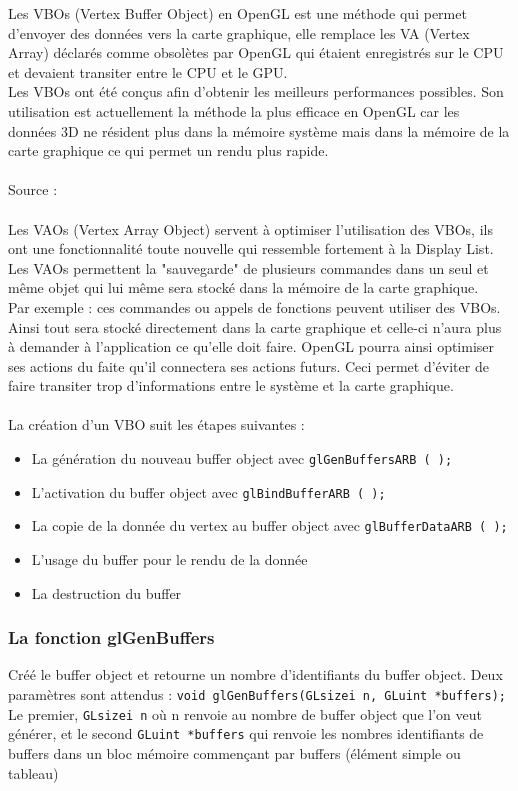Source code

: 
Les VBOs (Vertex Buffer Object) en OpenGL est une méthode qui permet d'envoyer des données vers la carte graphique, elle remplace les VA (Vertex Array) déclarés comme obsolètes par OpenGL qui étaient enregistrés sur le CPU et devaient transiter entre le CPU et le GPU.\\
Les VBOs ont été conçus afin d'obtenir les meilleurs performances possibles. Son utilisation est actuellement la méthode la plus efficace en OpenGL car les données 3D ne résident plus dans la mémoire système mais dans la mémoire de la carte graphique ce qui permet un rendu plus rapide.
\\\\
Source : \cite{VBO}
\\\\
Les VAOs (Vertex Array Object) servent à optimiser l'utilisation des VBOs, ils ont une fonctionnalité toute nouvelle qui ressemble fortement à la Display List. Les VAOs permettent la "sauvegarde" de plusieurs commandes dans un seul et même objet qui lui même sera stocké dans la mémoire de la carte graphique. \\
Par exemple : ces commandes ou appels de fonctions peuvent utiliser des VBOs. Ainsi tout sera stocké directement dans la carte graphique et celle-ci n'aura plus à demander à l'application ce qu'elle doit faire. OpenGL pourra ainsi optimiser ses actions du faite qu'il connectera ses actions futurs. Ceci permet d'éviter de faire transiter trop d'informations entre le système et la carte graphique.\\\\
La création d’un VBO suit les étapes suivantes : 
\begin{itemize}
\item La génération du nouveau buffer object avec \verb|glGenBuffersARB ( );|
\item L’activation du buffer object avec \verb|glBindBufferARB ( );|
\item La copie de la donnée du vertex au buffer object avec \verb|glBufferDataARB ( );| 
\item L’usage du buffer pour le rendu de la donnée
\item La destruction du buffer
\end{itemize}
\subsubsection*{La fonction glGenBuffers} 
Créé le buffer object et retourne un nombre d’identifiants du buffer object. Deux paramètres sont attendus : 
\verb|void glGenBuffers(GLsizei n, GLuint *buffers);|
\\
Le premier, \verb|GLsizei n| où n renvoie au nombre de buffer object que l’on veut générer, et le second \verb|GLuint *buffers| qui renvoie les nombres identifiants de buffers dans un bloc mémoire commençant par buffers (élément simple ou tableau)

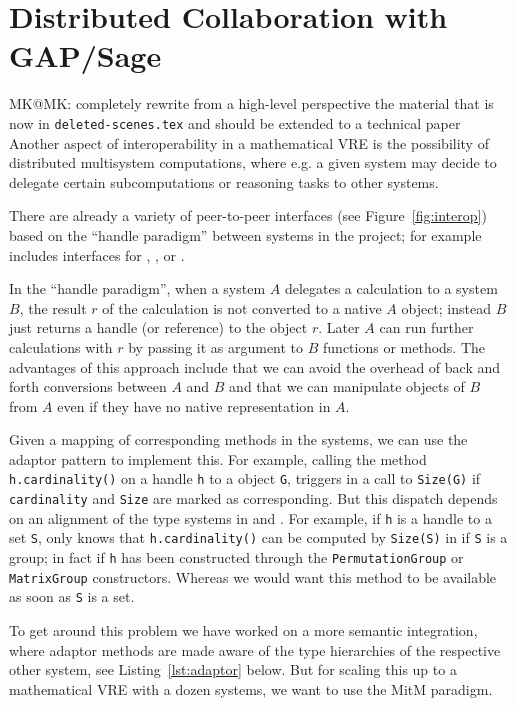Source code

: \section{Distributed Collaboration with GAP/Sage}\label{sec:gapsage}
\begin{newpart}{MK@MK: completely rewrite from a high-level perspective the material that
    is now in \texttt{deleted-scenes.tex} and should be extended to a technical paper}
Another aspect of interoperability in a mathematical VRE is the possibility of distributed
multisystem computations, where e.g. a given system may decide to delegate
certain subcomputations or reasoning tasks to other systems.

There are already a variety of peer-to-peer interfaces (see Figure~\ref{fig:interop})
based on the ``handle paradigm'' between systems in the \ODK project;
for example \Sage includes interfaces for \GAP, \Singular, or \Pari.

In the ``handle paradigm'', when a system $A$ delegates a calculation to a system $B$, the
result $r$ of the calculation is not converted to a native $A$ object; instead $B$ just
returns a handle (or reference) to the object $r$. Later $A$ can run further calculations
with $r$ by passing it as argument to $B$ functions or methods. The advantages of this
approach include that we can avoid the overhead of back and forth conversions between $A$
and $B$ and that we can manipulate objects of $B$ from $A$ even if they have no native
representation in $A$.

Given a mapping of corresponding methods in the systems, we can use the adaptor pattern to
implement this. For example, calling the method \texttt{h.cardinality()} on a \Sage handle
\texttt{h} to a \GAP object \texttt{G}, triggers in \GAP a call to \texttt{Size(G)} if
\texttt{cardinality} and \texttt{Size} are marked as corresponding. But this dispatch
depends on an alignment of the type systems in \Sage and \GAP. For example, if \texttt{h}
is a handle to a set \texttt{S}, \Sage only knows that \texttt{h.cardinality()} can be
computed by \texttt{Size(S)} in \GAP if \texttt{S} is a group; in fact if \texttt{h} has
been constructed through the \texttt{PermutationGroup} or \texttt{MatrixGroup}
constructors. Whereas we would want this method to be available as soon as \texttt{S} is a
set.

To get around this problem we have worked on a more semantic integration, where adaptor
methods are made aware of the type hierarchies of the respective other system, see
Listing~\ref{lst:adaptor} below. But for scaling this up to a mathematical VRE with a
dozen systems, we want to use the MitM paradigm.
 

\end{newpart}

What you will do> Pictures are not part of the copy; retype all the other material exactly.

Completed exercise>
Source code

: 
Les VBOs (Vertex Buffer Object) en OpenGL est une méthode qui permet d'envoyer des données vers la carte graphique, elle remplace les VA (Vertex Array) déclarés comme obsolètes par OpenGL qui étaient enregistrés sur le CPU et devaient transiter entre le CPU et le GPU.\\
Les VBOs ont été conçus afin d'obtenir les meilleurs performances possibles. Son utilisation est actuellement la méthode la plus efficace en OpenGL car les données 3D ne résident plus dans la mémoire système mais dans la mémoire de la carte graphique ce qui permet un rendu plus rapide.
\\\\
Source : \cite{VBO}
\\\\
Les VAOs (Vertex Array Object) servent à optimiser l'utilisation des VBOs, ils ont une fonctionnalité toute nouvelle qui ressemble fortement à la Display List. Les VAOs permettent la "sauvegarde" de plusieurs commandes dans un seul et même objet qui lui même sera stocké dans la mémoire de la carte graphique. \\
Par exemple : ces commandes ou appels de fonctions peuvent utiliser des VBOs. Ainsi tout sera stocké directement dans la carte graphique et celle-ci n'aura plus à demander à l'application ce qu'elle doit faire. OpenGL pourra ainsi optimiser ses actions du faite qu'il connectera ses actions futurs. Ceci permet d'éviter de faire transiter trop d'informations entre le système et la carte graphique.\\\\
La création d’un VBO suit les étapes suivantes : 
\begin{itemize}
\item La génération du nouveau buffer object avec \verb|glGenBuffersARB ( );|
\item L’activation du buffer object avec \verb|glBindBufferARB ( );|
\item La copie de la donnée du vertex au buffer object avec \verb|glBufferDataARB ( );| 
\item L’usage du buffer pour le rendu de la donnée
\item La destruction du buffer
\end{itemize}
\subsubsection*{La fonction glGenBuffers} 
Créé le buffer object et retourne un nombre d’identifiants du buffer object. Deux paramètres sont attendus : 
\verb|void glGenBuffers(GLsizei n, GLuint *buffers);|
\\
Le premier, \verb|GLsizei n| où n renvoie au nombre de buffer object que l’on veut générer, et le second \verb|GLuint *buffers| qui renvoie les nombres identifiants de buffers dans un bloc mémoire commençant par buffers (élément simple ou tableau)

Source code

: \section{Distributed Collaboration with GAP/Sage}\label{sec:gapsage}
\begin{newpart}{MK@MK: completely rewrite from a high-level perspective the material that
    is now in \texttt{deleted-scenes.tex} and should be extended to a technical paper}
Another aspect of interoperability in a mathematical VRE is the possibility of distributed
multisystem computations, where e.g. a given system may decide to delegate
certain subcomputations or reasoning tasks to other systems.

There are already a variety of peer-to-peer interfaces (see Figure~\ref{fig:interop})
based on the ``handle paradigm'' between systems in the \ODK project;
for example \Sage includes interfaces for \GAP, \Singular, or \Pari.

In the ``handle paradigm'', when a system $A$ delegates a calculation to a system $B$, the
result $r$ of the calculation is not converted to a native $A$ object; instead $B$ just
returns a handle (or reference) to the object $r$. Later $A$ can run further calculations
with $r$ by passing it as argument to $B$ functions or methods. The advantages of this
approach include that we can avoid the overhead of back and forth conversions between $A$
and $B$ and that we can manipulate objects of $B$ from $A$ even if they have no native
representation in $A$.

Given a mapping of corresponding methods in the systems, we can use the adaptor pattern to
implement this. For example, calling the method \texttt{h.cardinality()} on a \Sage handle
\texttt{h} to a \GAP object \texttt{G}, triggers in \GAP a call to \texttt{Size(G)} if
\texttt{cardinality} and \texttt{Size} are marked as corresponding. But this dispatch
depends on an alignment of the type systems in \Sage and \GAP. For example, if \texttt{h}
is a handle to a set \texttt{S}, \Sage only knows that \texttt{h.cardinality()} can be
computed by \texttt{Size(S)} in \GAP if \texttt{S} is a group; in fact if \texttt{h} has
been constructed through the \texttt{PermutationGroup} or \texttt{MatrixGroup}
constructors. Whereas we would want this method to be available as soon as \texttt{S} is a
set.

To get around this problem we have worked on a more semantic integration, where adaptor
methods are made aware of the type hierarchies of the respective other system, see
Listing~\ref{lst:adaptor} below. But for scaling this up to a mathematical VRE with a
dozen systems, we want to use the MitM paradigm.
 

\end{newpart}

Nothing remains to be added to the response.